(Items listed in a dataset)
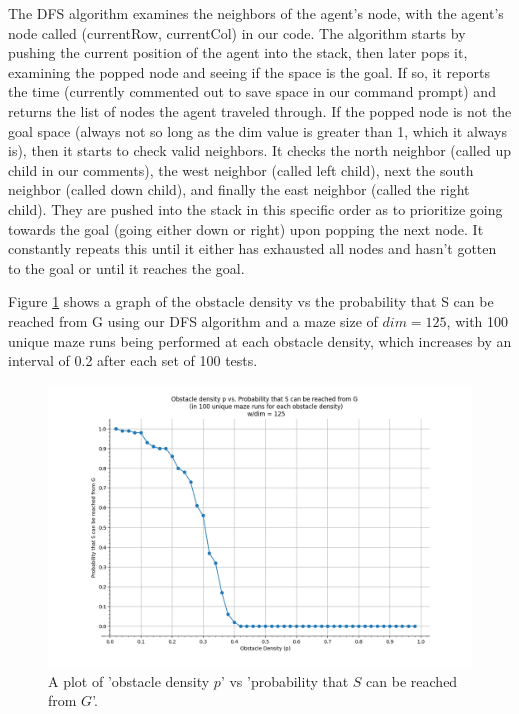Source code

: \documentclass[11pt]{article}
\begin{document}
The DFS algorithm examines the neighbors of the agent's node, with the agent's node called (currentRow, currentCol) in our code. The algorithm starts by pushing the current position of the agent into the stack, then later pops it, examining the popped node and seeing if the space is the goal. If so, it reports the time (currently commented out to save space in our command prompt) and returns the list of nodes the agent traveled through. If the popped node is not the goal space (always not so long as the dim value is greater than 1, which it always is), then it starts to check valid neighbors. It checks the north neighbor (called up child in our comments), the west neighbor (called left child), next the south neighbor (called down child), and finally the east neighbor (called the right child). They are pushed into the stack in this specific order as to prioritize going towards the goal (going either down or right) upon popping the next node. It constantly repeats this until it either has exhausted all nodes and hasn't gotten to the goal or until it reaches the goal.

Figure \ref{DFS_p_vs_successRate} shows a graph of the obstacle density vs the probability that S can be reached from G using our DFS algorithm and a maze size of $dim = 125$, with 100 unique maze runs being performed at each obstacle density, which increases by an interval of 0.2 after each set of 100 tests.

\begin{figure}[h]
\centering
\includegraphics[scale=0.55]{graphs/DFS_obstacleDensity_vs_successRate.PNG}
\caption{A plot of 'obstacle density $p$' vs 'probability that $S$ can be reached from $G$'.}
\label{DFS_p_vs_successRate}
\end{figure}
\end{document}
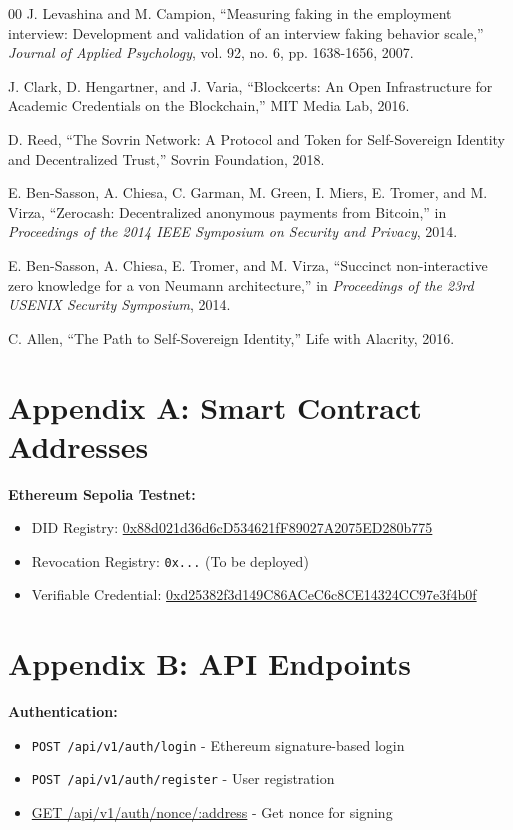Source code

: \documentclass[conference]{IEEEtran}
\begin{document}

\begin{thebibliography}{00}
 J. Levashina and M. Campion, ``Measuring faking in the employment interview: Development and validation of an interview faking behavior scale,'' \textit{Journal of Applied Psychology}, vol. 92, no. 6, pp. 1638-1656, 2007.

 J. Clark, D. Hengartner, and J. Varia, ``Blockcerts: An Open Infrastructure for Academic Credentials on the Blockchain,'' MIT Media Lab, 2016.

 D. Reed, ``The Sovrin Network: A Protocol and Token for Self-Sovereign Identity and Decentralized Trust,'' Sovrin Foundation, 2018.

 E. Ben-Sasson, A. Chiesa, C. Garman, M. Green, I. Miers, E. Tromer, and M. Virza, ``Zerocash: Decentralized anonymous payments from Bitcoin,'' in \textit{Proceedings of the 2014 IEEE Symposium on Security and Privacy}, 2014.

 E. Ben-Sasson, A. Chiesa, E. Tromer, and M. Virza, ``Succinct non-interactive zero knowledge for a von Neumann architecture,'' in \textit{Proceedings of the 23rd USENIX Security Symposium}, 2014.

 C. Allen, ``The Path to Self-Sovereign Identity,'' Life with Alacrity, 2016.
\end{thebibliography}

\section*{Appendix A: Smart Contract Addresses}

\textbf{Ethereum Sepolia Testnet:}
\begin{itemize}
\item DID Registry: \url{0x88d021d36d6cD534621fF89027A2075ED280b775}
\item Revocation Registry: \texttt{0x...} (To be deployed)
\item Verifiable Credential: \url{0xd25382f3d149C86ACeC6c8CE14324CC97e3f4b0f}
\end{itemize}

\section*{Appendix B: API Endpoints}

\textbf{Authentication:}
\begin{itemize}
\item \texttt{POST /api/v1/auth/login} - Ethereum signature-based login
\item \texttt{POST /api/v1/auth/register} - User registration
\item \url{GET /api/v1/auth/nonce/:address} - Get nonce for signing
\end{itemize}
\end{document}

### What the task asks
No pictures belong in the copy. Repeat the entries exactly.

### Exercise response
Source code

: \documentclass[11pt]{article}
\begin{document}
The DFS algorithm examines the neighbors of the agent's node, with the agent's node called (currentRow, currentCol) in our code. The algorithm starts by pushing the current position of the agent into the stack, then later pops it, examining the popped node and seeing if the space is the goal. If so, it reports the time (currently commented out to save space in our command prompt) and returns the list of nodes the agent traveled through. If the popped node is not the goal space (always not so long as the dim value is greater than 1, which it always is), then it starts to check valid neighbors. It checks the north neighbor (called up child in our comments), the west neighbor (called left child), next the south neighbor (called down child), and finally the east neighbor (called the right child). They are pushed into the stack in this specific order as to prioritize going towards the goal (going either down or right) upon popping the next node. It constantly repeats this until it either has exhausted all nodes and hasn't gotten to the goal or until it reaches the goal.

Figure \ref{DFS_p_vs_successRate} shows a graph of the obstacle density vs the probability that S can be reached from G using our DFS algorithm and a maze size of $dim = 125$, with 100 unique maze runs being performed at each obstacle density, which increases by an interval of 0.2 after each set of 100 tests.

\begin{figure}[h]
\centering
\includegraphics[scale=0.55]{graphs/DFS_obstacleDensity_vs_successRate.PNG}
\caption{A plot of 'obstacle density $p$' vs 'probability that $S$ can be reached from $G$'.}
\label{DFS_p_vs_successRate}
\end{figure}
\end{document}
Source code

: \documentclass[conference]{IEEEtran}
\begin{document}

\begin{thebibliography}{00}
 J. Levashina and M. Campion, ``Measuring faking in the employment interview: Development and validation of an interview faking behavior scale,'' \textit{Journal of Applied Psychology}, vol. 92, no. 6, pp. 1638-1656, 2007.

 J. Clark, D. Hengartner, and J. Varia, ``Blockcerts: An Open Infrastructure for Academic Credentials on the Blockchain,'' MIT Media Lab, 2016.

 D. Reed, ``The Sovrin Network: A Protocol and Token for Self-Sovereign Identity and Decentralized Trust,'' Sovrin Foundation, 2018.

 E. Ben-Sasson, A. Chiesa, C. Garman, M. Green, I. Miers, E. Tromer, and M. Virza, ``Zerocash: Decentralized anonymous payments from Bitcoin,'' in \textit{Proceedings of the 2014 IEEE Symposium on Security and Privacy}, 2014.

 E. Ben-Sasson, A. Chiesa, E. Tromer, and M. Virza, ``Succinct non-interactive zero knowledge for a von Neumann architecture,'' in \textit{Proceedings of the 23rd USENIX Security Symposium}, 2014.

 C. Allen, ``The Path to Self-Sovereign Identity,'' Life with Alacrity, 2016.
\end{thebibliography}

\section*{Appendix A: Smart Contract Addresses}

\textbf{Ethereum Sepolia Testnet:}
\begin{itemize}
\item DID Registry: \url{0x88d021d36d6cD534621fF89027A2075ED280b775}
\item Revocation Registry: \texttt{0x...} (To be deployed)
\item Verifiable Credential: \url{0xd25382f3d149C86ACeC6c8CE14324CC97e3f4b0f}
\end{itemize}

\section*{Appendix B: API Endpoints}

\textbf{Authentication:}
\begin{itemize}
\item \texttt{POST /api/v1/auth/login} - Ethereum signature-based login
\item \texttt{POST /api/v1/auth/register} - User registration
\item \url{GET /api/v1/auth/nonce/:address} - Get nonce for signing
\end{itemize}
\end{document}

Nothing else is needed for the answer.